I wanted to run a hypervisor inside it so I could boot up another copy of Linux, start up a browser in it, and then run his demo emulator inside that.

[#] Thu May 19 2011 10:05:39 EDT from fleeb @ Uncensored

[Reply] [ReplyQuoted] [Headers] [Print]

Ah, now *that* would be pretty nifty.  But he needs a network stack that can get to the internet, which he currently lacks.



[#] Fri May 27 2011 14:54:05 EDT from fleeb @ Uncensored

[Reply] [ReplyQuoted] [Headers] [Print]

I just did something that sort of underscored the amazing qualities of an optimizing compiler, and the power of inlining code.

I wanted a base64 encoder/decoder.  But, you know, I'm picky.  I want it to have this certain sort of interface, with such-and-so features, etc... and I figured I probably wouldn't actually find anything out there that does this for free.

But, I did find something that someone released into the public domain.  He wrote it primarily in C, and gave it a C++ wrapper.  The thing wasn't quite as flexible as I wanted, and it was slightly dangerous to use (potential for buffer overruns, and permitted using functions that should have been made private), so I rolled up my sleeves and did some hacking.

First, I wanted to only include one header file... no object files, no compiling of .c files, none of that... just include one header and have the whole thing right there for you.  I also wanted to be able to choose the alphabet for the encoder, while making commonly-used alphabets easy to use.  I wanted it to be fast, and I wanted to be able to either use std::i/ostreams or just plain old std::string objects.  And, of course, I wanted it to be safe.  Note that I didn't care about maintaining a C interface... just pure C++.

After making all of this happen and getting it to work correctly, I thought I'd check on the code's performance.  I had to resort to a very high resolution timer, since I wasn't working with a huge amount of data.  I was pleased with the results... it seemed very fast indeed.  But then I wanted to compare it to the original code.

I was stunned.  My code wasn't just faster... it blew the original code out of the water.  My original code, using just strings and no std::i/ostream objects, was so much faster that I implemented the std::i/ostream objects just so I could try to compare apples for apples (since I figure the stream objects require more processing power to work).  There was negligable difference... it was still blisteringly fast.  The original code encoded my sample data in 283162/2604228ths of a second.  My equivalent code only took 2866/2604228ths of a second (sorry for the weird numbers, but it was the most accurate clock I could find on this Windows OS).  Decoding had similar gains... theirs: 152928/2604228ths of a second, mine: 13331/2604228ths of a second.

The thing is, I'm using the same algorithm he is using, and I'm even using the same technique (a quirk of the language allows you to not close your blocks normally within a switch statement, which makes it kind of nice for working with simplistic state-machines).  I didn't improve on any algorithm for doing this in any way whatsoever.  Really, the only significant differences I can find is that I'm not compiling the encoder in its own object file, and the code I wrote isn't in C, but C++ (which is kind of a semantic difference, really, but maybe the compiler is different, I dunno).  Everything else is sorta syntactic sugar to make working with my objects easier and more flexible than his.

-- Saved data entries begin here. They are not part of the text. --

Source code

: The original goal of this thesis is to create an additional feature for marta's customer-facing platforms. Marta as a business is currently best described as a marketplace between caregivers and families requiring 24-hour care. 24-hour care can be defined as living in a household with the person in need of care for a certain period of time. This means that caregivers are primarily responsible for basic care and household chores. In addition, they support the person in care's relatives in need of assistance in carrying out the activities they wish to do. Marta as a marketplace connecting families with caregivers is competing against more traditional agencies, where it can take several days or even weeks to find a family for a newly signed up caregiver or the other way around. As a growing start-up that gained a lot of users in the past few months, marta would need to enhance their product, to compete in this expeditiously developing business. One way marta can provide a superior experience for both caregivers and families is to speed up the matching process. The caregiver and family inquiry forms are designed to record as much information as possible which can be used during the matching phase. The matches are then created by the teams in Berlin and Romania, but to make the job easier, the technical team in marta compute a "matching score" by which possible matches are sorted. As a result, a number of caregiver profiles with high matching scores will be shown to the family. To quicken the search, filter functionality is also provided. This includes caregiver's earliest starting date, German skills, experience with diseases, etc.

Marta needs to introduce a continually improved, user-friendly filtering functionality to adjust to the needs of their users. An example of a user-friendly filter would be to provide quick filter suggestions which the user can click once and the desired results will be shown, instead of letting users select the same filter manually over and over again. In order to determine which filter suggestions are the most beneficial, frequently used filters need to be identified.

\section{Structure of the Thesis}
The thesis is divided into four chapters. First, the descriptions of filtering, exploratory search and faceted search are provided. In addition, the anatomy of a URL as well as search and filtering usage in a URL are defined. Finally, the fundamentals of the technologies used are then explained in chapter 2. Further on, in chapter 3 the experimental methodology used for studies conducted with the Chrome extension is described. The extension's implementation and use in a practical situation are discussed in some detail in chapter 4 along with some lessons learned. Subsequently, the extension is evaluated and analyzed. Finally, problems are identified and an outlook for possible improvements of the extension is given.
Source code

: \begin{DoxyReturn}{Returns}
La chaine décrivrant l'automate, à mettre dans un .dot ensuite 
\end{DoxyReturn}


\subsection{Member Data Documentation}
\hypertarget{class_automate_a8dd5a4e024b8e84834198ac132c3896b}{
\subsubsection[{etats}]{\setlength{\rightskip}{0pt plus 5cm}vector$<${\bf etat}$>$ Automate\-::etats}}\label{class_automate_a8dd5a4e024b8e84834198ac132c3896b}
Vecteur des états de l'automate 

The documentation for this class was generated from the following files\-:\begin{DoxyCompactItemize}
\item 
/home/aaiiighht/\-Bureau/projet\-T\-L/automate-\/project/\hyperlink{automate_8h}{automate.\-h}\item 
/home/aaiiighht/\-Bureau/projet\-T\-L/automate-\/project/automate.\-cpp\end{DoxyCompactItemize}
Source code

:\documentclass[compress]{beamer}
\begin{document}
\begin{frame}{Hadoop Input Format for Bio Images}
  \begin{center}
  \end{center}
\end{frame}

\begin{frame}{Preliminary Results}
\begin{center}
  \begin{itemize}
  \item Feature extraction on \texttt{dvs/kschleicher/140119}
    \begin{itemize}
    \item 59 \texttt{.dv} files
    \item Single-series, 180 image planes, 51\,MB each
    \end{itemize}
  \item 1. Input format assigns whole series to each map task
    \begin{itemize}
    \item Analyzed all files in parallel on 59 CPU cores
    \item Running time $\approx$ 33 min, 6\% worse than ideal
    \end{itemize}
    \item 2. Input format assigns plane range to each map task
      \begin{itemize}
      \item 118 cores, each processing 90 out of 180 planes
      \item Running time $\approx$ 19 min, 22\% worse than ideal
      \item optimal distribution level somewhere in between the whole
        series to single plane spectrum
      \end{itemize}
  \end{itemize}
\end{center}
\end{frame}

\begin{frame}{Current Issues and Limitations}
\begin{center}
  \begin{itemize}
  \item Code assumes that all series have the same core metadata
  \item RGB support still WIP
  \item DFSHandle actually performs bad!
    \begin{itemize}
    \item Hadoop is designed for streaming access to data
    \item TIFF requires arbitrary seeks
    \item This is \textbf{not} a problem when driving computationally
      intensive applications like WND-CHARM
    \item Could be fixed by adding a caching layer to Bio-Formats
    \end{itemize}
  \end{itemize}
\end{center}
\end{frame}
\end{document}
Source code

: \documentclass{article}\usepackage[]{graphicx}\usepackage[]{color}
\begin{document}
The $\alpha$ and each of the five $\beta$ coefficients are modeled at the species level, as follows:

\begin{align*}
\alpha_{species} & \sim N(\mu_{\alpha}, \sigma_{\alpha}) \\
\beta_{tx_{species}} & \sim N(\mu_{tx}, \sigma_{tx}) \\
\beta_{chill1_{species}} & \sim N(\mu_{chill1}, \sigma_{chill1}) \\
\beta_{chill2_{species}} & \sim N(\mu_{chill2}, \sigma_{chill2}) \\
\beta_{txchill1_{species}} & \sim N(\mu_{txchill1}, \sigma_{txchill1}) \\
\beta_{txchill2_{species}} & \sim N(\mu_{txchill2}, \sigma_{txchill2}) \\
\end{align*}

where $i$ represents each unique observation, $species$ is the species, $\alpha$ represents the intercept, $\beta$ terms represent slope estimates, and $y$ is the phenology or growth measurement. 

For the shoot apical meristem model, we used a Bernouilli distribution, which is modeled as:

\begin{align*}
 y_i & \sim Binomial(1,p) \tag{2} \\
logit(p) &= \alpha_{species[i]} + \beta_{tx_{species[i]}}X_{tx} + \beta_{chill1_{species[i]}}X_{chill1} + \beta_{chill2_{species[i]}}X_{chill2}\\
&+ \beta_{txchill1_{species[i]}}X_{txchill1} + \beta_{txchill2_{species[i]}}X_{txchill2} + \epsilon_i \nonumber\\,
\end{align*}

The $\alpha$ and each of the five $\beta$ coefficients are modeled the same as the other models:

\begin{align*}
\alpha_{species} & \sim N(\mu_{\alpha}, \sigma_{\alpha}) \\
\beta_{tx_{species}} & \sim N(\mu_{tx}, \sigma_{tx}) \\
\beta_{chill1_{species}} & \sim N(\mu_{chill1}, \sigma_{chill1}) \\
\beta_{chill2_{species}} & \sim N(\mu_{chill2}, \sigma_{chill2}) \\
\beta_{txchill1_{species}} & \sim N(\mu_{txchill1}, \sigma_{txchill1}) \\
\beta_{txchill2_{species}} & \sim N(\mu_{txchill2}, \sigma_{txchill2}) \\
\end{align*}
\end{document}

In fact, theoretically, I traded performance for flexibility in the decoder, because I am using a hash table to look up values instead of a straight map (needed a way to specify my alphabet, which makes the decoder take a performance hit since I can't just make a static array).

So, either having it compiled inline makes it that much faster, or maybe the optimizer does a nicer job when you work with C++ than C, despite similar code.

Here's a document on that language quirk (which works equally well in C) if you're interested:

http://www.chiark.greenend.org.uk/~sgtatham/coroutines.html

I should figure out how to package this so you guys can look at it yourself if you want.



[#] Fri May 27 2011 15:44:25 EDT from fleeb @ Uncensored

[Reply] [ReplyQuoted] [Headers] [Print]

Oh, that URL doesn't just mention a language quirk... it also points out something kind of cool from Knuth's Art of Computer Programming.  If your life seems to revolve around pushing computers around, you might want to look at it.  It's kind of interesting.



[#] Sun May 29 2011 16:35:48 EDT from IGnatius T Foobar @ Uncensored

[Reply] [ReplyQuoted] [Headers] [Print]

Where was the original performance penalty? Was it in buffering up a bunch of stuff to pass through what could have been a coroutine? After reading Simon Tatham's article I couldn't help but think that if he really wanted both routines to execute in tandem with each other, it would be a case for using multithreaded code rather than playing silly games with stacks and switches and loops and ponies and rainbows and purple leprechauns and...

[#] Mon May 30 2011 07:34:54 EDT from fleeb @ Uncensored

[Reply] [ReplyQuoted] [Headers] [Print]

I can't really speak to the original performance penalty in this article.

However, I strongly prefer single-threaded solutions to problems where I can find them.  If something goes wrong in a single-threaded routine, it's much easier to track down.  Multiple-threads multiplies complexity, to me.  I have seen multiple-threads lead to *more* time spent than less.  In fact, I wrote something to copy a pair of graphics from 2 PNG files to a single interlaced graphics buffer, and discovered my multithreaded approach took exponentially more time than a single-threaded approach I tried (possibly because I had over 100 of these copies to do, and I tried to do them all at the same time instead of perhaps 2 at a time... not sure).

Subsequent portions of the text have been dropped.